Evaluation of Possible Defense(s)
Once we have met with our client (and/or any possible witnesses) and reviewed the discovery tendered by the state/prosecution, we then evaluate the strengths and weaknesses of the case to determine how best to proceed. Sometimes we find ourselves in a position to proceed to hearing before our client has to decide between a plea or trial. For example, we often find ways to challenge the constitutionality of the search of our client (and/or his or her property) and/or his or her arrest. If we’re able to successfully prove (after hearing) that our client’s constitutional rights have been violated, often some or all of the evidence will be suppressed (thrown out), often resulting in the dismissal of some or all of the charges.
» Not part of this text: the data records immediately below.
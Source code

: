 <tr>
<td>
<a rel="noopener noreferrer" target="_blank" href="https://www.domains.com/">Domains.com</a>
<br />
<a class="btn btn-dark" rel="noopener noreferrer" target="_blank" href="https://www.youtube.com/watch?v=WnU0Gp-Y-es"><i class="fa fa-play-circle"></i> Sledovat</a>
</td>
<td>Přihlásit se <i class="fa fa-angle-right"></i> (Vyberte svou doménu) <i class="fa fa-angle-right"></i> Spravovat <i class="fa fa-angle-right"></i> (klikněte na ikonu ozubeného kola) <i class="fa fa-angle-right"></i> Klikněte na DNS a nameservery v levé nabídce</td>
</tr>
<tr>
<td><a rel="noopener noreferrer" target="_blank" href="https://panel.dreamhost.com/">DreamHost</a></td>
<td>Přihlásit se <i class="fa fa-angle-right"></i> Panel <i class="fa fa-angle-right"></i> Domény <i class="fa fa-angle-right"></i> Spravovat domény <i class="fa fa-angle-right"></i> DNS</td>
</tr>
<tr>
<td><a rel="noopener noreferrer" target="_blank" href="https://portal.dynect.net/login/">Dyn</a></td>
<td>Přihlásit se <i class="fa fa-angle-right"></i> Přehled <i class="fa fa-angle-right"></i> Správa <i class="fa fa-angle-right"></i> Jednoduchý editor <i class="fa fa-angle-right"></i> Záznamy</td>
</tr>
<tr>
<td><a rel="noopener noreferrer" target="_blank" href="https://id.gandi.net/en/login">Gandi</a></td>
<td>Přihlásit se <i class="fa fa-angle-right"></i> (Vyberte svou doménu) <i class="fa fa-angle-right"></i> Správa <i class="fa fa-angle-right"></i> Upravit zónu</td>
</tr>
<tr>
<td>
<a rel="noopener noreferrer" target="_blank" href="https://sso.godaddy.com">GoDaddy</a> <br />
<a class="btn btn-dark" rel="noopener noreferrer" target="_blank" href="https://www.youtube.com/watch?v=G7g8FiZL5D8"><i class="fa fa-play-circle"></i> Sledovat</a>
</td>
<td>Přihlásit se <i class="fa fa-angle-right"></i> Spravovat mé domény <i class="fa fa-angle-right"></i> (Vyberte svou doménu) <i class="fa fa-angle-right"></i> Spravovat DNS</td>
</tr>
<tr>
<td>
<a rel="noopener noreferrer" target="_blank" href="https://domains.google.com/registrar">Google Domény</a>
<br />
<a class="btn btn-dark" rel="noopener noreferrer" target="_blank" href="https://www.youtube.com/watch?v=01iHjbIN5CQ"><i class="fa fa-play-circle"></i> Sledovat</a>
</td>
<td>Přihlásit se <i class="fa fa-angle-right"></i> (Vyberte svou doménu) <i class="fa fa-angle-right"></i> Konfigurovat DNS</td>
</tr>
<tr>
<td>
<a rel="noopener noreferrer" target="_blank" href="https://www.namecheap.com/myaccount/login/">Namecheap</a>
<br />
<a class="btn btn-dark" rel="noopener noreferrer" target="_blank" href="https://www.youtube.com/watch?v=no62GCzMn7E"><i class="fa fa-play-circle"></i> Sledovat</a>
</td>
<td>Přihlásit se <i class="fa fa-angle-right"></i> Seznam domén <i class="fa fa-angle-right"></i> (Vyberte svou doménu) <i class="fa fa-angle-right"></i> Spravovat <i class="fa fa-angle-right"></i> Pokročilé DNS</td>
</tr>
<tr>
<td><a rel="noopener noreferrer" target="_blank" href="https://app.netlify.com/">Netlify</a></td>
Plea/Pretrial Conference, Hearing, and/or Trial
Once we’ve had an opportunity to meet with our client (along with any necessary witnesses), review discovery, evaluate and/or frame out a defense and proceed with any hearings (if applicable), we then have to discuss the pros and cons between entering into a plea versus proceeding to trial. A plea is an agreed upon resolution to the case that is negotiated by the defense and the state/prosecution, subject to the court’s approval. A pretrial conference (when/where available) takes place (usually) back in chambers (the judge’s office). This is where the defense attorney(s) and the state/prosecutor(s) meet with the judge (generally outside of the presence of the defendant and general public) to discuss the mitigating (favorable to the defendant) and aggravating (unfavorable to the defendant) factors concerning the defendant and/or his or her case. At the conclusion of this discussion, the judge gives a recommendation regarding the disposition of the case (i.e. what he/she will likely order if the defendant is found guilty). Unlike a plea agreement which is subject to the court’s approval, with a pretrial conference, the defendant knows that the court has already approved the sentence (supervision, probation, jail, etc). Finally, the defendant may want to proceed with a trial. Trials can be done in the presence of a judge only (a bench trial) or the presence of a judge and jury (jury trial). With the latter option, the judge will rule on any objections made by the state or defense, but the jury will decide the case (i.e. the defendant’s guilt or innocence).